According to the inscription, the painting shows ‘Two Ladies of the Cholmondeley Family, Who were born the same day, Married the same day, And brought to Bed [gave birth] the same day’. Identical at a quick glance, the lace, jewellery and the eye colour of both ladies and infants are in fact subtly different.


The evening will be the final event in this year’s series and will include live music and DJs from a range of backgrounds. KOKOROKO, a young Afrobeat Collective founded in 2014 which combines West African and Inner London influences, will perform soulful, horn-fuelled sound. Musician, Producer and Dalston’s NTS Radio DJ Miles Romans-Hopcroft aka Wu-Lu, will also fill the galleries with contemporary and vintage music.

Curator Nicole Crentsil will lead a panel discussion, discussing a variety of themes such as social mobility and the extent to which technology and digital platforms can influence change.

Visitors will also be invited to take part in a photo sharing session run by online educational archive, Black in the Day.

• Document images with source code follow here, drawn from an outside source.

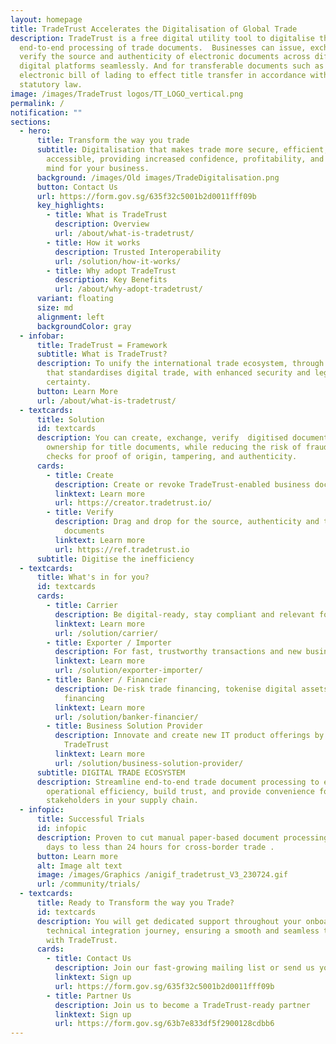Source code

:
 ```yaml
---
layout: homepage
title: TradeTrust Accelerates the Digitalisation of Global Trade
description: TradeTrust is a free digital utility tool to digitalise the
  end-to-end processing of trade documents.  Businesses can issue, exchange,
  verify the source and authenticity of electronic documents across different
  digital platforms seamlessly. And for transferable documents such as
  electronic bill of lading to effect title transfer in accordance with
  statutory law.
image: /images/TradeTrust logos/TT_LOGO_vertical.png
permalink: /
notification: ""
sections:
  - hero:
      title: Transform the way you trade
      subtitle: Digitalisation that makes trade more secure, efficient, and
        accessible, providing increased confidence, profitability, and peace of
        mind for your business.
      background: /images/Old images/TradeDigitalisation.png
      button: Contact Us
      url: https://form.gov.sg/635f32c5001b2d0011fff09b
      key_highlights:
        - title: What is TradeTrust
          description: Overview
          url: /about/what-is-tradetrust/
        - title: How it works
          description: Trusted Interoperability
          url: /solution/how-it-works/
        - title: Why adopt TradeTrust
          description: Key Benefits
          url: /about/why-adopt-tradetrust/
      variant: floating
      size: md
      alignment: left
      backgroundColor: gray
  - infobar:
      title: TradeTrust = Framework
      subtitle: What is TradeTrust?
      description: To unify the international trade ecosystem, through a framework
        that standardises digital trade, with enhanced security and legal
        certainty.
      button: Learn More
      url: /about/what-is-tradetrust/
  - textcards:
      title: Solution
      id: textcards
      description: You can create, exchange, verify  digitised documents, and transfer
        ownership for title documents, while reducing the risk of fraud through
        checks for proof of origin, tampering, and authenticity.
      cards:
        - title: Create
          description: Create or revoke TradeTrust-enabled business documents
          linktext: Learn more
          url: https://creator.tradetrust.io/
        - title: Verify
          description: Drag and drop for the source, authenticity and transfer title of
            documents
          linktext: Learn more
          url: https://ref.tradetrust.io
      subtitle: Digitise the inefficiency
  - textcards:
      title: What's in for you?
      id: textcards
      cards:
        - title: Carrier
          description: Be digital-ready, stay compliant and relevant for future needs
          linktext: Learn more
          url: /solution/carrier/
        - title: Exporter / Importer
          description: For fast, trustworthy transactions and new business opportunities
          linktext: Learn more
          url: /solution/exporter-importer/
        - title: Banker / Financier
          description: De-risk trade financing, tokenise digital assets for fractionalised
            financing
          linktext: Learn more
          url: /solution/banker-financier/
        - title: Business Solution Provider
          description: Innovate and create new IT product offerings by building upon
            TradeTrust
          linktext: Learn more
          url: /solution/business-solution-provider/
      subtitle: DIGITAL TRADE ECOSYSTEM
      description: Streamline end-to-end trade document processing to enhance
        operational efficiency, build trust, and provide convenience for
        stakeholders in your supply chain.
  - infopic:
      title: Successful Trials
      id: infopic
      description: Proven to cut manual paper-based document processing time from 5
        days to less than 24 hours for cross-border trade .
      button: Learn more
      alt: Image alt text
      image: /images/Graphics /anigif_tradetrust_V3_230724.gif
      url: /community/trials/
  - textcards:
      title: Ready to Transform the way you Trade?
      id: textcards
      description: You will get dedicated support throughout your onboarding and
        technical integration journey, ensuring a smooth and seamless transition
        with TradeTrust.
      cards:
        - title: Contact Us
          description: Join our fast-growing mailing list or send us your queries
          linktext: Sign up
          url: https://form.gov.sg/635f32c5001b2d0011fff09b
        - title: Partner Us
          description: Join us to become a TradeTrust-ready partner
          linktext: Sign up
          url: https://form.gov.sg/63b7e833df5f2900128cdbb6
---
```

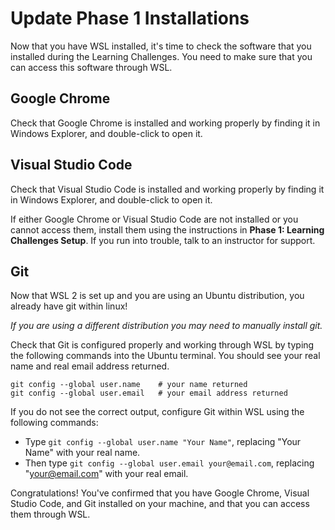 # Update Phase 1 Installations

Now that you have WSL installed, it's time to check the software that you
installed during the Learning Challenges. You need to make sure that you can
access this software through WSL.

## Google Chrome

Check that Google Chrome is installed and working properly by finding it in
Windows Explorer, and double-click to open it.

## Visual Studio Code
Check that Visual Studio Code is installed and working properly by finding it
in Windows Explorer, and double-click to open it.

If either Google Chrome or Visual Studio Code are not installed or you cannot
access them, install them using the instructions in __Phase 1: Learning
Challenges Setup__. If you run into trouble, talk to an instructor for support.

## Git

Now that WSL 2 is set up and you are using an Ubuntu distribution, you already
have git within linux!

_If you are using a different distribution you may need to manually install
git._

Check that Git is configured properly and working through WSL by typing the
following commands into the Ubuntu terminal. You should see your real name and
real email address returned.

```shell
git config --global user.name    # your name returned
git config --global user.email   # your email address returned
```

If you do not see the correct output, configure Git within WSL using the following commands:

- Type `git config --global user.name "Your Name"`, replacing "Your Name" with your real name.
- Then type `git config --global user.email your@email.com`, replacing "your@email.com" with your real email.

Congratulations! You've confirmed that you have Google Chrome, Visual Studio
Code, and Git installed on your machine, and that you can access them through
WSL.
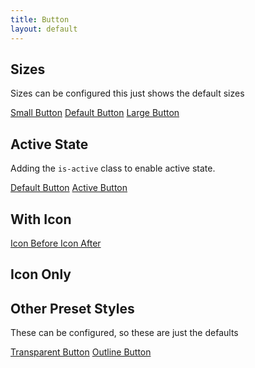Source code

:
 ```yaml
---
title: Button
layout: default
---
```




## Sizes

Sizes can be configured this just shows the default sizes

<a href="#" class="button button--small">Small Button</a>
<a href="#" class="button">Default Button</a>
<a href="#" class="button button--large">Large Button</a>

## Active State

Adding the `is-active` class to enable active state.

<a href="#" class="button">Default Button</a>
<a href="#" class="button is-active">Active Button</a>

## With Icon

<a href="#" class="button">
  <span class="button__icon fas fa-gear" aria-hidden="true"></span>
  <span>Icon Before</span>
</a>

<a href="#" class="button">
  <span>Icon After</span>
  <span class="button__icon fas fa-gear" aria-hidden="true"></span>
</a>

## Icon Only

<a href="#" class="button button--icon button--small">
  <span class="fas fa-gear" aria-hidden="true"></span>
</a>
<a href="#" class="button button--icon">
  <span class="fas fa-gear" aria-hidden="true"></span>
</a>
<a href="#" class="button button--icon button--large">
  <span class="fas fa-gear" aria-hidden="true"></span>
</a>

## Other Preset Styles

These can be configured, so these are just the defaults

<a href="#" class="button button--transparent">Transparent Button</a>
<a href="#" class="button button--outline">Outline Button</a>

Large scale projections of Black in the Day’s archive, curated by Tate Collective, will also be displayed as part of an exclusive event for Late at Tate Britain. A selection of South London artist Nadine Ijewere’s photography series entitled ‘Same//Difference’ will also be on display, addressing concerns of a generation of young women of interracial or multi-heritage backgrounds lacking representation in fashion and art.


A live experimental theatre performance, co-produced with Tate Collective, will also explore notions of belonging and community. It will take a humorous slant on the painting to invite visitors to think afresh and further encourage a creative dialogue. Circuit’s new ambassador, the fashion designer and stylist Daniel Lismore, will also attend the event.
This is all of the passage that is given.